Try it: Any image found in the entries is to be skipped; the rest is returned word for word.

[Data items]

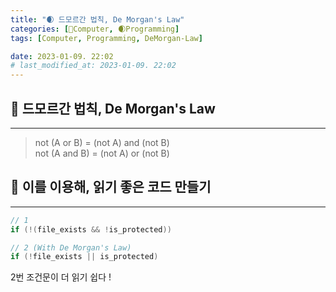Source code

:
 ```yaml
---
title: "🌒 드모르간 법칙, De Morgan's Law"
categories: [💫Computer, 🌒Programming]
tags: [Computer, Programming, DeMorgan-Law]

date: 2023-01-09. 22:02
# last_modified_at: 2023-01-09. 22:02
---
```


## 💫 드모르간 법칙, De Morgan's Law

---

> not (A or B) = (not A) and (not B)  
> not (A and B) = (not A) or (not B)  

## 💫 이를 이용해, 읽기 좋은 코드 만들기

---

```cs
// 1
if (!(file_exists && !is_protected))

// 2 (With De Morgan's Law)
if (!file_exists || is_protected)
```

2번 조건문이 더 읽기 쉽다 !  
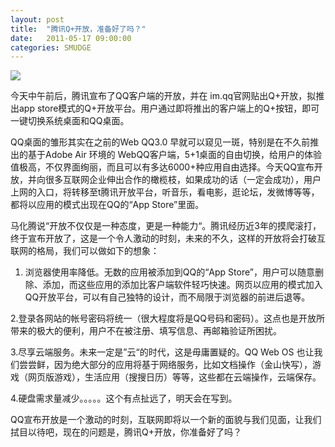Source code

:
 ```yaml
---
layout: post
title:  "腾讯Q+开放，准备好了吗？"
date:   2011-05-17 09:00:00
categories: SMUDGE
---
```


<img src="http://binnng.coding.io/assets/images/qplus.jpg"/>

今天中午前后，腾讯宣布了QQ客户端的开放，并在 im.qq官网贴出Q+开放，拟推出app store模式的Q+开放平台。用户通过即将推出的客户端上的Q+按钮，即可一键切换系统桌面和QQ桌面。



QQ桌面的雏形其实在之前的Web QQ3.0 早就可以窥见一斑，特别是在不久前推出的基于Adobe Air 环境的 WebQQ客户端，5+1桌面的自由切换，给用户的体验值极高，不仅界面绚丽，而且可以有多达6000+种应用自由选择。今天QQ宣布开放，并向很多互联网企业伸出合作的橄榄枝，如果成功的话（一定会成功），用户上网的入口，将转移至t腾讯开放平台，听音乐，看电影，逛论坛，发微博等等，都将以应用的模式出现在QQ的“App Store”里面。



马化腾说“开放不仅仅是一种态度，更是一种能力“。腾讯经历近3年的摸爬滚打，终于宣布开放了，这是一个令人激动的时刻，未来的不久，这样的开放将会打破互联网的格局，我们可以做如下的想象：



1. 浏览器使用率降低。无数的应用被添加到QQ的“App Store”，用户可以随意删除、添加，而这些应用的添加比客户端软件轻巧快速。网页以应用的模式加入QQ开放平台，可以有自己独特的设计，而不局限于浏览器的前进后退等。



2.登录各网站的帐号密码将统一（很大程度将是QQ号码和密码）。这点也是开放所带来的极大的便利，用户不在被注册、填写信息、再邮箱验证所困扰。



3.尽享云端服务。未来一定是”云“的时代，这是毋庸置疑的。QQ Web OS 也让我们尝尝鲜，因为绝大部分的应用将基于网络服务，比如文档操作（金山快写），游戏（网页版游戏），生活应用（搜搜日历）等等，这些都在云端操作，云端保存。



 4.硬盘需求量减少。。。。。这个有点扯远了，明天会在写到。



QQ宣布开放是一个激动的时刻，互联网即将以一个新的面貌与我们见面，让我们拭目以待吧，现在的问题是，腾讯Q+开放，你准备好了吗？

Exercise result:
Source code

:
 ```yaml
---
title: "🌒 드모르간 법칙, De Morgan's Law"
categories: [💫Computer, 🌒Programming]
tags: [Computer, Programming, DeMorgan-Law]

date: 2023-01-09. 22:02
# last_modified_at: 2023-01-09. 22:02
---
```


## 💫 드모르간 법칙, De Morgan's Law

---

> not (A or B) = (not A) and (not B)  
> not (A and B) = (not A) or (not B)  

## 💫 이를 이용해, 읽기 좋은 코드 만들기

---

```cs
// 1
if (!(file_exists && !is_protected))

// 2 (With De Morgan's Law)
if (!file_exists || is_protected)
```

2번 조건문이 더 읽기 쉽다 !  
Source code

:
 ```yaml
---
layout: post
title:  "腾讯Q+开放，准备好了吗？"
date:   2011-05-17 09:00:00
categories: SMUDGE
---
```


<img src="http://binnng.coding.io/assets/images/qplus.jpg"/>

今天中午前后，腾讯宣布了QQ客户端的开放，并在 im.qq官网贴出Q+开放，拟推出app store模式的Q+开放平台。用户通过即将推出的客户端上的Q+按钮，即可一键切换系统桌面和QQ桌面。



QQ桌面的雏形其实在之前的Web QQ3.0 早就可以窥见一斑，特别是在不久前推出的基于Adobe Air 环境的 WebQQ客户端，5+1桌面的自由切换，给用户的体验值极高，不仅界面绚丽，而且可以有多达6000+种应用自由选择。今天QQ宣布开放，并向很多互联网企业伸出合作的橄榄枝，如果成功的话（一定会成功），用户上网的入口，将转移至t腾讯开放平台，听音乐，看电影，逛论坛，发微博等等，都将以应用的模式出现在QQ的“App Store”里面。



马化腾说“开放不仅仅是一种态度，更是一种能力“。腾讯经历近3年的摸爬滚打，终于宣布开放了，这是一个令人激动的时刻，未来的不久，这样的开放将会打破互联网的格局，我们可以做如下的想象：



1. 浏览器使用率降低。无数的应用被添加到QQ的“App Store”，用户可以随意删除、添加，而这些应用的添加比客户端软件轻巧快速。网页以应用的模式加入QQ开放平台，可以有自己独特的设计，而不局限于浏览器的前进后退等。



2.登录各网站的帐号密码将统一（很大程度将是QQ号码和密码）。这点也是开放所带来的极大的便利，用户不在被注册、填写信息、再邮箱验证所困扰。



3.尽享云端服务。未来一定是”云“的时代，这是毋庸置疑的。QQ Web OS 也让我们尝尝鲜，因为绝大部分的应用将基于网络服务，比如文档操作（金山快写），游戏（网页版游戏），生活应用（搜搜日历）等等，这些都在云端操作，云端保存。



 4.硬盘需求量减少。。。。。这个有点扯远了，明天会在写到。



QQ宣布开放是一个激动的时刻，互联网即将以一个新的面貌与我们见面，让我们拭目以待吧，现在的问题是，腾讯Q+开放，你准备好了吗？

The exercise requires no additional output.